INFORMATION SHOWN »
———
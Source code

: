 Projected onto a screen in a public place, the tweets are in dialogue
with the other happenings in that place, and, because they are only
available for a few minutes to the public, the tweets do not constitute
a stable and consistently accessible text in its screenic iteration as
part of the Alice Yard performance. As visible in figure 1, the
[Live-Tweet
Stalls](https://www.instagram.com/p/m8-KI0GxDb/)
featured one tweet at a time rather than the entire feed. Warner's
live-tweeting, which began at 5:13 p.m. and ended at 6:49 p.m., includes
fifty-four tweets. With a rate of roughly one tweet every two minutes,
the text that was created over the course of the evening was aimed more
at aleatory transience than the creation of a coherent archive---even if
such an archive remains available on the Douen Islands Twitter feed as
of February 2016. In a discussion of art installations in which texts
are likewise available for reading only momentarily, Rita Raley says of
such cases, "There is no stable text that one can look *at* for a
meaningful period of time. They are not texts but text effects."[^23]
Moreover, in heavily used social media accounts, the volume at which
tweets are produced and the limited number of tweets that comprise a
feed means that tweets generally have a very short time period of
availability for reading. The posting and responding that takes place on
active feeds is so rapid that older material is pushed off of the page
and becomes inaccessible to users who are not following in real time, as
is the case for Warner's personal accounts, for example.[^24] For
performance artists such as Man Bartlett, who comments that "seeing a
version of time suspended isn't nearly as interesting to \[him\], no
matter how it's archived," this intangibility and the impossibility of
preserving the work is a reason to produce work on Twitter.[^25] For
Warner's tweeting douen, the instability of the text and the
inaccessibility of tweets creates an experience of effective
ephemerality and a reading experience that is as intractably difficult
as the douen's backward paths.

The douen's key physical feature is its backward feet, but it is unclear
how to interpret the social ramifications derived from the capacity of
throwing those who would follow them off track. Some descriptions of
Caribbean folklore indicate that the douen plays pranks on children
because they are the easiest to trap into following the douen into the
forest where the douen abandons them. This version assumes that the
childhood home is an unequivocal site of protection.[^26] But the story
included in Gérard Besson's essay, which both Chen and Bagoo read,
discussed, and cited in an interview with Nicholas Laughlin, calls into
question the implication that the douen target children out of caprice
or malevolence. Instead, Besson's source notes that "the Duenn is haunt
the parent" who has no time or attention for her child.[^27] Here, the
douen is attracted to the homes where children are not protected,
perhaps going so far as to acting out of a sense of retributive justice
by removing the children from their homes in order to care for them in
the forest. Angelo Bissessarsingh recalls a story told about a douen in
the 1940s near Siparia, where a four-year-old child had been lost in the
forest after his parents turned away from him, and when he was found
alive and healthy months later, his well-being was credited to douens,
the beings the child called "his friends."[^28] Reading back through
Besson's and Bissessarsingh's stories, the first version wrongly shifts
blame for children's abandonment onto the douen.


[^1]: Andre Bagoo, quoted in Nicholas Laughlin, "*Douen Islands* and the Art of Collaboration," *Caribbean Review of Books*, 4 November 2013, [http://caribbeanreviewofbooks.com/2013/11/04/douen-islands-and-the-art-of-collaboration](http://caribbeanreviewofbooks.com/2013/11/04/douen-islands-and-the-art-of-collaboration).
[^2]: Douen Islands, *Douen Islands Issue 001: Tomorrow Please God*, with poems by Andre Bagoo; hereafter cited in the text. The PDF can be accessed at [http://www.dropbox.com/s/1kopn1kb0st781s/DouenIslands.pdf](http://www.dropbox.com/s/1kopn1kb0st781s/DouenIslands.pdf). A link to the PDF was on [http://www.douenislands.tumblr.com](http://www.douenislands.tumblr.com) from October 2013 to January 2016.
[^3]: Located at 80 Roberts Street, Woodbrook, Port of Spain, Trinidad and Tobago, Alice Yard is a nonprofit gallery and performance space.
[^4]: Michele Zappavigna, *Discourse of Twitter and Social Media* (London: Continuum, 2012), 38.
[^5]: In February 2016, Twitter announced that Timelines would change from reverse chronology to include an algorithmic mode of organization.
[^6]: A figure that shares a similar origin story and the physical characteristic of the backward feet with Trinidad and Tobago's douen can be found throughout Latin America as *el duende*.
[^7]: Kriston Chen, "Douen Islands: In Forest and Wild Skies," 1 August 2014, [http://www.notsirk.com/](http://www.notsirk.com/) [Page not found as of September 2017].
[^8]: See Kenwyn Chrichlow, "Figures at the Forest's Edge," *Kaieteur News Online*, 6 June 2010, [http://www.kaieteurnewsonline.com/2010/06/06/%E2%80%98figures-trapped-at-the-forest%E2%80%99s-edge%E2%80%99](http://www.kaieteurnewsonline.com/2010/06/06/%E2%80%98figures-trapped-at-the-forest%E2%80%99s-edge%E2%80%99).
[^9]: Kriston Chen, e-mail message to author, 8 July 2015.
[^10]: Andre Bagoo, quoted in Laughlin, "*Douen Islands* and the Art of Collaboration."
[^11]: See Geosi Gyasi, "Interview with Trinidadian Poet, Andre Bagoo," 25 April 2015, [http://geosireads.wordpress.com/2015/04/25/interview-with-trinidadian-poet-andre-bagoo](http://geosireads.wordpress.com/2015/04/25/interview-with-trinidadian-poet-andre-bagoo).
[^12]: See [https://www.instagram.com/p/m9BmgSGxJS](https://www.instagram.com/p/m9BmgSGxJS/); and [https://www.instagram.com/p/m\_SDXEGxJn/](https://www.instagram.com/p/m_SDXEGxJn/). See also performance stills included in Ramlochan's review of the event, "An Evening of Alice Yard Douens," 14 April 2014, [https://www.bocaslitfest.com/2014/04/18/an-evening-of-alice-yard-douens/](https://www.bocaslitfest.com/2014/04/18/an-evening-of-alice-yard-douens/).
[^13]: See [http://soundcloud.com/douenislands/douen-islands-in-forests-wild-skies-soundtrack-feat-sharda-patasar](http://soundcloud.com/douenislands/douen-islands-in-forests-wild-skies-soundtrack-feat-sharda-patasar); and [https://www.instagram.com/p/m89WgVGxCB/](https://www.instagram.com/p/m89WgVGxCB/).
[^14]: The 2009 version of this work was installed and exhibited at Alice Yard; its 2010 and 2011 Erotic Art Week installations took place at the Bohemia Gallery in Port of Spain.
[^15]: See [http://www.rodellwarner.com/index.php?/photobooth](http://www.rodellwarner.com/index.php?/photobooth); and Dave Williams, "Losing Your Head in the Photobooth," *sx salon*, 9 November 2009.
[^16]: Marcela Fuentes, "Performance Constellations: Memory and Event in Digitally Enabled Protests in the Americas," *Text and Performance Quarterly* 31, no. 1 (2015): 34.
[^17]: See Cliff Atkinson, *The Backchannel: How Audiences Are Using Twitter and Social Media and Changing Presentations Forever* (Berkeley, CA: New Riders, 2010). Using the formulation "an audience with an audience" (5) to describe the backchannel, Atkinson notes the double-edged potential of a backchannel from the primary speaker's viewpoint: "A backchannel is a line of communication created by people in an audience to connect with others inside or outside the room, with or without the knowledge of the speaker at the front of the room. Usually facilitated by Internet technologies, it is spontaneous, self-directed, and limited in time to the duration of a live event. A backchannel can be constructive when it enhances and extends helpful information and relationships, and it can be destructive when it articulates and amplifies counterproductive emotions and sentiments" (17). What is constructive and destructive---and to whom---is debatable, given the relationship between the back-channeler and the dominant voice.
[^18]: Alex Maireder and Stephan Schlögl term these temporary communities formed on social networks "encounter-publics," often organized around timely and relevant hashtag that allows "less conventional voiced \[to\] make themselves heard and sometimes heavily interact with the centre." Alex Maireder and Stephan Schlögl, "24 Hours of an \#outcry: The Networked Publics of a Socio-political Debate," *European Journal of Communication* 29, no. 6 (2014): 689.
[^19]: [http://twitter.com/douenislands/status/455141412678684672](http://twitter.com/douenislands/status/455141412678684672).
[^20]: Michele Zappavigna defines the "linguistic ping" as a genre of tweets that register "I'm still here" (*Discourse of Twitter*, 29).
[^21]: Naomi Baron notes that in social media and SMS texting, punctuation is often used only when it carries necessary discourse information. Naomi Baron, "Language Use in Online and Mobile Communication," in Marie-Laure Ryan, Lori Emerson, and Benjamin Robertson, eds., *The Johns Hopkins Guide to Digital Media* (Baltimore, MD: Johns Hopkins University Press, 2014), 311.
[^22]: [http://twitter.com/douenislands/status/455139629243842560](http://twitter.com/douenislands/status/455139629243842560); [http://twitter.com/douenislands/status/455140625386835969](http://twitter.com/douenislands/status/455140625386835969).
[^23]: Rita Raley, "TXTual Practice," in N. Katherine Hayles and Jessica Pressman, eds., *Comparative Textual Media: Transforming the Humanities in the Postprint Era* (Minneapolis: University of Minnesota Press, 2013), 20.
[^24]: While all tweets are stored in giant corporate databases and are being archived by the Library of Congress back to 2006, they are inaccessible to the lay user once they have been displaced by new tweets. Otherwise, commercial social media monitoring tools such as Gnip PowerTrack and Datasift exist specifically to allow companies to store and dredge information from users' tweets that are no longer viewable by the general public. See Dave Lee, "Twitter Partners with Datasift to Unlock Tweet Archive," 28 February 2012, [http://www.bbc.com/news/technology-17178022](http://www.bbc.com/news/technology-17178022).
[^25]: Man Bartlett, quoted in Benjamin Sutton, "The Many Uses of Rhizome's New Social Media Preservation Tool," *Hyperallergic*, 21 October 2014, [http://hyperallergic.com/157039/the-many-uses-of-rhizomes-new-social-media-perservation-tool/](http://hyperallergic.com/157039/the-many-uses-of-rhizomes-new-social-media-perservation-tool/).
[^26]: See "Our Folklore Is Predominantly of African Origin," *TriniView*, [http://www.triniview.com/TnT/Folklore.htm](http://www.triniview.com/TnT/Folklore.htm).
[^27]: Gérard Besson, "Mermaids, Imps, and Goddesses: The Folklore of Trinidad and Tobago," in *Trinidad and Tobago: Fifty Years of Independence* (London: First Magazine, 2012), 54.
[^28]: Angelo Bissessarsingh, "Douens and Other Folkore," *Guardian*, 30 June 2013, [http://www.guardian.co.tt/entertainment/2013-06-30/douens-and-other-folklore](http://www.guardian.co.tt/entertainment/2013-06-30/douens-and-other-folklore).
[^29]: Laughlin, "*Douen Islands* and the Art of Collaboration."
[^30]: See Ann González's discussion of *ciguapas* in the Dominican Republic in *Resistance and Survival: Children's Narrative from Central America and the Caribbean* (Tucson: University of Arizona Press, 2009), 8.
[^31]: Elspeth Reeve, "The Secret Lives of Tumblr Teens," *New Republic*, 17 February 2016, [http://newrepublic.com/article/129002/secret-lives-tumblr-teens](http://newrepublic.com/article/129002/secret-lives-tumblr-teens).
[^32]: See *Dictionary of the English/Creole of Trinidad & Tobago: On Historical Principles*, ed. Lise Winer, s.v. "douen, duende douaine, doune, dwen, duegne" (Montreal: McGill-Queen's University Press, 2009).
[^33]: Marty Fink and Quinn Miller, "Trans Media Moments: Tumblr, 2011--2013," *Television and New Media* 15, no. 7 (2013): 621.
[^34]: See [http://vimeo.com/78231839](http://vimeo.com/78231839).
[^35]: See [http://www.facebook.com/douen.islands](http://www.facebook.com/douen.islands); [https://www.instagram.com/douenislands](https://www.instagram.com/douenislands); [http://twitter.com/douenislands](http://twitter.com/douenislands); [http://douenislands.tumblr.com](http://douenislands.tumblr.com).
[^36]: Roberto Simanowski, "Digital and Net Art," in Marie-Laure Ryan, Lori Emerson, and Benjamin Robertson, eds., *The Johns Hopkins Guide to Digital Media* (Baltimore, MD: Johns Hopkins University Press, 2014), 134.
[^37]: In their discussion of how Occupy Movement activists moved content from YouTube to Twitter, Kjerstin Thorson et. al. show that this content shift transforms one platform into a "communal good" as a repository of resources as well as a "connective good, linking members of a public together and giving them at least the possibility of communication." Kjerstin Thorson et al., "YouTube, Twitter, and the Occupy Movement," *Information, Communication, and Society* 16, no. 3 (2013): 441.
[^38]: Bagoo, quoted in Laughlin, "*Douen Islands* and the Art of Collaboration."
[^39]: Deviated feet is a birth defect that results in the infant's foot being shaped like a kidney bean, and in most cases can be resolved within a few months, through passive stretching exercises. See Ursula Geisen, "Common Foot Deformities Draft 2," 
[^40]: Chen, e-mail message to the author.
———
WHAT YOU ARE ASKED TO DO »
Take exactly the lines from the one containing "available for a" through the one containing "is the case" in the data above, and output them with nothing added.

ANSWER SPACE »
available for a few minutes to the public, the tweets do not constitute
a stable and consistently accessible text in its screenic iteration as
part of the Alice Yard performance. As visible in figure 1, the
[Live-Tweet
Stalls](https://www.instagram.com/p/m8-KI0GxDb/)
featured one tweet at a time rather than the entire feed. Warner's
live-tweeting, which began at 5:13 p.m. and ended at 6:49 p.m., includes
fifty-four tweets. With a rate of roughly one tweet every two minutes,
the text that was created over the course of the evening was aimed more
at aleatory transience than the creation of a coherent archive---even if
such an archive remains available on the Douen Islands Twitter feed as
of February 2016. In a discussion of art installations in which texts
are likewise available for reading only momentarily, Rita Raley says of
such cases, "There is no stable text that one can look *at* for a
meaningful period of time. They are not texts but text effects."[^23]
Moreover, in heavily used social media accounts, the volume at which
tweets are produced and the limited number of tweets that comprise a
feed means that tweets generally have a very short time period of
availability for reading. The posting and responding that takes place on
active feeds is so rapid that older material is pushed off of the page
and becomes inaccessible to users who are not following in real time, as
is the case for Warner's personal accounts, for example.[^24] For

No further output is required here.